[erlang-questions] documentation of data structures

Tue Dec 11 13:35:38 CET 2007

Matej Kosik wrote:
> -----BEGIN PGP SIGNED MESSAGE-----
> Hash: SHA1
> 
> Lev Walkin wrote:
>> Matej Kosik wrote:
>>> -----BEGIN PGP SIGNED MESSAGE-----
>>> Hash: SHA1
>>>
>>> Lev Walkin wrote:
>>>> Matej Kosik wrote:
>>>>> -----BEGIN PGP SIGNED MESSAGE-----
>>>>> Hash: SHA1
>>>>>
>>>>> Andras Georgy Bekes wrote:
>>>>>
>>>>> (snip)
>>>>>
>>>>>> -queue: The doc doesn't say anything about the implementation, only:
>>>>>> "implements FIFO queues in an efficient manner".
>>>>>> It states that "all operations has an amortised O(1) running time",
>>>>>> except for some, that are "probably O(n)". This is rather vague.
>>>>>>
>>>>> Check the implementation. You will reveal that the operations for
>>>>> adding/removing elements from/to
>>>>> the head/tail can have O(1) complexity in some cases but in some cases
>>>>> they will have O(n) complexity.
>>>>>
>>>>> It would be particularly attractive, if someone implemented `queue'
>>>>> (with the same signature and
>>>>> semantics of operations) where those operations would have always O(1)

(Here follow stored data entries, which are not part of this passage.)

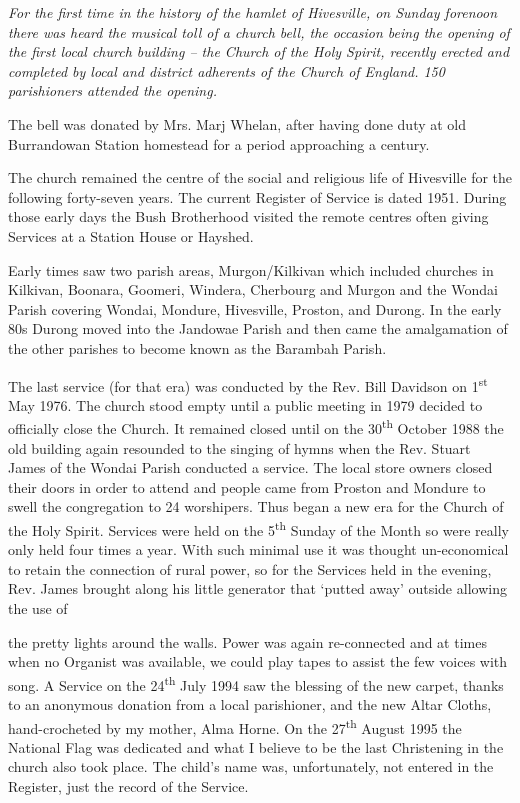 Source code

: \emph{For the first time in the history of the hamlet of Hivesville, on Sunday forenoon there was heard the musical toll of a church bell, the occasion being the opening of the first local church building -- the Church of the Holy Spirit, recently erected and completed by local and district adherents of the Church of England. 150 parishioners attended the opening.}



The bell was donated by Mrs. Marj Whelan, after having done duty at old Burrandowan Station homestead for a period approaching a century.



The church remained the centre of the social and religious life of Hivesville for the following forty-seven years. The current Register of Service is dated 1951. During those early days the Bush Brotherhood visited the remote centres often giving Services at a Station House or Hayshed.



Early times saw two parish areas, Murgon/Kilkivan which included churches in Kilkivan, Boonara, Goomeri, Windera, Cherbourg and Murgon and the Wondai Parish covering Wondai, Mondure, Hivesville, Proston, and Durong. In the early 80s Durong moved into the Jandowae Parish and then came the amalgamation of the other parishes to become known as the Barambah Parish.



The last service (for that era) was conducted by the Rev. Bill Davidson on 1\textsuperscript{st} May 1976. The church stood empty until a public meeting in 1979 decided to officially close the Church. It remained closed until on the 30\textsuperscript{th} October 1988 the old building again resounded to the singing of hymns when the Rev. Stuart James of the Wondai Parish conducted a service. The local store owners closed their doors in order to attend and people came from Proston and Mondure to swell the congregation to 24 worshipers. Thus began a new era for the Church of the Holy Spirit. Services were held on the 5\textsuperscript{th} Sunday of the Month so were really only held four times a year. With such minimal use it was thought un-economical to retain the connection of rural power, so for the Services held in the evening, Rev. James brought along his little generator that `putted away' outside allowing the use of



the pretty lights around the walls. Power was again re-connected and at times when no Organist was available, we could play tapes to assist the few voices with song. A Service on the 24\textsuperscript{th} July 1994 saw the blessing of the new carpet, thanks to an anonymous donation from a local parishioner, and the new Altar Cloths, hand-crocheted by my mother, Alma Horne. On the 27\textsuperscript{th} August 1995 the National Flag was dedicated and what I believe to be the last Christening in the church also took place. The child's name was, unfortunately, not entered in the Register, just the record of the Service.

>>>>> complexity. That is, as I
>>>>> believe, impossible. Of course, queues can be implemented more
>>>>> efficiently, but in a different
>>>>> (non-functional-like) way.
>>>> Okasaki shows a way to have a queue with O(1) worst-case complexity.

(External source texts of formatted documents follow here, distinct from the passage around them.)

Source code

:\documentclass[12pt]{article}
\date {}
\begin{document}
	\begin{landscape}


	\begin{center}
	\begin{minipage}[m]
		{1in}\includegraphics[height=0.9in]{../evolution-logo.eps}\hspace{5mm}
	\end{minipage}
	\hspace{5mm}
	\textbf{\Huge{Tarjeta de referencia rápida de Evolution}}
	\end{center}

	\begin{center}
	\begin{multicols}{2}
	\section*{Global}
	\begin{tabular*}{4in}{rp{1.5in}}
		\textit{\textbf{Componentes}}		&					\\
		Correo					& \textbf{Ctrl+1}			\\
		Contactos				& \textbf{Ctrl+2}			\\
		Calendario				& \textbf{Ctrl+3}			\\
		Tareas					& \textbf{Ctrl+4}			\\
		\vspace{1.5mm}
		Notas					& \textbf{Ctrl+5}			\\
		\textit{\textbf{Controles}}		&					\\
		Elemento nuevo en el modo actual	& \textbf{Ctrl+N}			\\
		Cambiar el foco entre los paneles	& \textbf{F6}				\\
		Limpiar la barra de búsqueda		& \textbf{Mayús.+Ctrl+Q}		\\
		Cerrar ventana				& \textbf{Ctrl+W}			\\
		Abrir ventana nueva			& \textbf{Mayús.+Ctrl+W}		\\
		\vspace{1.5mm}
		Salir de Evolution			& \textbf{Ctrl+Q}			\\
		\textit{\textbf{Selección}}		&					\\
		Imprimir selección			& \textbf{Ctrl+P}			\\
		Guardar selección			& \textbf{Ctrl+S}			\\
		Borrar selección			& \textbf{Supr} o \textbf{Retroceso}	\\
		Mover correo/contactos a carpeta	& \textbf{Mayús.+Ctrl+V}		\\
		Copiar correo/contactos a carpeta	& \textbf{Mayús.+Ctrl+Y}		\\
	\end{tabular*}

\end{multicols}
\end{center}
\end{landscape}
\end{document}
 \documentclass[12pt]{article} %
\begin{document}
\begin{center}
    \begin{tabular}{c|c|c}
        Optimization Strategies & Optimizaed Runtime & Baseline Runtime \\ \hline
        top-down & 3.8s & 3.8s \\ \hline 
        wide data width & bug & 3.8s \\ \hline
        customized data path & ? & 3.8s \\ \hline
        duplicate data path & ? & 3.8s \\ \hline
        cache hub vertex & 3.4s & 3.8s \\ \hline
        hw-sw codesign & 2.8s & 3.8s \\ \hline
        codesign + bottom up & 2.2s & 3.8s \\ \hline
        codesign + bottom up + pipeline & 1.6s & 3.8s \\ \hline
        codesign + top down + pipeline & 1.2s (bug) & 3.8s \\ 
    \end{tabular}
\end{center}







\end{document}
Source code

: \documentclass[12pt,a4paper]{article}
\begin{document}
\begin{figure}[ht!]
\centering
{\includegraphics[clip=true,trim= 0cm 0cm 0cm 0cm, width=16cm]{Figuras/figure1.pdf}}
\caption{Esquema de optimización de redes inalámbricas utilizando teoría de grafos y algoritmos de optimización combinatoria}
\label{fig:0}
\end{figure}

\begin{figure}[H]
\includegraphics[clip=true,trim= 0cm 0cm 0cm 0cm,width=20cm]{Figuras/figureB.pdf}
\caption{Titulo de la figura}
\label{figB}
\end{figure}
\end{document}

>>>> However the constant factor is rather large. The queue ADT has O(1)
>>>> amortized complexity. In addition to that, it has a rather small
>>>> constant factor, so it'll be faster overall.
>>>>
>>> In non-functional programming languages (also in Erlang) similar
>>> data-structure can be implemented
>>> with usual O(1) complexity without ``rather large'' constant factor. A
>>> different way of doing
>>> similar thing but it has different properties.
>>> - - it is more efficient
>>> - - it is outside functional programming paradigm
>>>   (no referential transparency, side effects etc.)
>>> Such implementation can be done in Erlang too.
>>>
>>> I am not sure whether I understand why the above approach was not
>>> taken in Erlang. If mutable queues
>>> would be local to some process, no problems would arise. However, if
>>> one process wanted to pass a
>>> queue to another process, then if they tried to use them concurrently,
>>> interference could occur.
>>> With the original implementation, such interference is excluded. The
>>> penalty is that
>>> - - it is not the most efficient possible implementation
>>> - - equational reasoning cannot be applied
>>>   (other, more complicated, proof-techniques are necessary)
>>> A typical tradeoff.
>>>
>>> However, if a queue would not be shared among processes than its
>>> mutable version would OK. Whouldn't it?
>>
>> There's also a problem of persistence, even within a single process. A
>> queue might have different "logical histories"
> 
> I am not sure what you mean and thus I cannot assess how useful such thing is.
> 
>> within a single process
>> which would imply quite a lot of copying if implemented as a mutable
>> data structure, or prohibit versioning at all. Think of versioned ets.
>> The present queue implementation does not deal with that as well,
>> though.
>>
>>
>> However, the problem with mutable/BIF approach
> 
> What do you mean by BIF approach?
> 
> Mutable queues can be implemented via already existing Erlang constructs (spawn, send, receive etc).
>  No new primitive data-types or new primitive operations are needed to implement such queues whose
> operations for adding elements to head and tail have always O(1) complexity.
> 
> The first step would be implementing a new data type: `cell' with operations such as
> - - cell:empty/0 (create an empty cell)
> - - cell:make/1 (create a cell with a given contents)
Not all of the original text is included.